Let's talk about osint (open source intelligence). How do people get all of your data? Well the answer is simple, when you agree to the TOS of applications you let companies harvest and sell your information. Crazy thing is that it's all publicly available.
So to start we'll begin with Shodan. Shodan is the search engine for the internet of things. Do you have a wifi enabled baby monitor?

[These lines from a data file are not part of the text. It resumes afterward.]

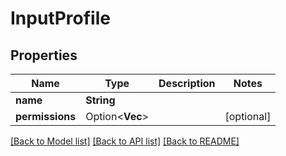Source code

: # InputProfile

## Properties

Name | Type | Description | Notes
------------ | ------------- | ------------- | -------------
**name** | **String** |  | 
**permissions** | Option<**Vec<String>**> |  | [optional]

[[Back to Model list]](../README.md#documentation-for-models) [[Back to API list]](../README.md#documentation-for-api-endpoints) [[Back to README]](../README.md)


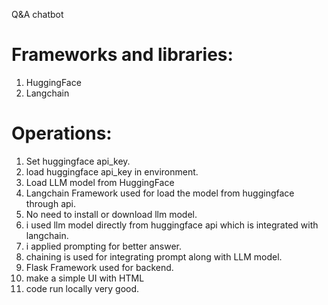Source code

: Q&A chatbot


# Frameworks and libraries:
1. HuggingFace
2. Langchain

# Operations:
1. Set huggingface api_key.
2. load huggingface api_key in environment.
3. Load LLM model from HuggingFace
4. Langchain Framework used for load the model from huggingface through api.
5. No need to install or download llm model.
6. i used llm model directly from huggingface api which is integrated with langchain.
7. i applied prompting for better answer.
8. chaining is used for integrating prompt along with LLM model.
9. Flask Framework used for backend.
10. make a simple UI with HTML
11. code run locally very good.

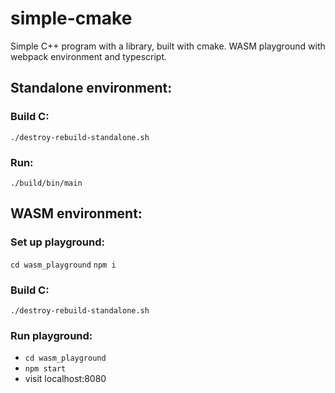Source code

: # simple-cmake
Simple C++ program with a library, built with cmake.
WASM playground with webpack environment and typescript.


## Standalone environment:

### Build C:
`./destroy-rebuild-standalone.sh`


### Run:
`./build/bin/main`


## WASM environment:

### Set up playground:

`cd wasm_playground`
`npm i`


### Build C:

`./destroy-rebuild-standalone.sh`


### Run playground:

- `cd wasm_playground`
- `npm start`
- visit localhost:8080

Well guess what, anyone can access it. https://www.csoonline.com/article/3276660/what-is-shodan-the-search-engine-for-everything-on-the-internet.html
Next let's talk about "theHarvester". It's one of the simplest tools to use on this list, theHarvester is designed to capture public information that exists outside of an organization’s owned network. https://github.com/laramies/theHarvester
The sources that theHarvester uses include popular search engines like Bing and Google, as well as lesser known ones like dogpile, DNSdumpster and the Exalead meta data engine. It also uses Netcraft Data Mining and the AlienVault Open Threat Exchange.
It can even tap the Shodan search engine to discover open ports on discovered hosts. In general, theHarvester tool gathers emails, names, subdomains, IPs and URLs.
In addition to IoT devices like cameras, building sensors and security devices, Shodan can also be turned to look at things like databases to see if any information is publicly accessible through paths other than the main interface.
It can even work with videogames, discovering things like Minecraft or Counter-Strike: Global Offensive servers hiding on corporate networks where they should not be, and what vulnerabilities they generate
Another freely available tool on GitHub, Metagoofil is optimized to extract metadata from public documents. Metagoofil can investigate almost any kind of document that it can reach through public channels including .pfd, .doc, .ppt, .xls and many others. https://github.com/laramies/metagoofil
The amount of interesting data that Metagoofil can gather is impressive. Searches return things like the usernames associated with discovered documents, as well as real names if available.
It also maps the paths of how to get to those documents, which in turn would provide things like server names, shared resources and directory tree information about the host organization.
This all just barely scratches the surface of what's available. There's so many more tools available and this is how people are getting doxxed.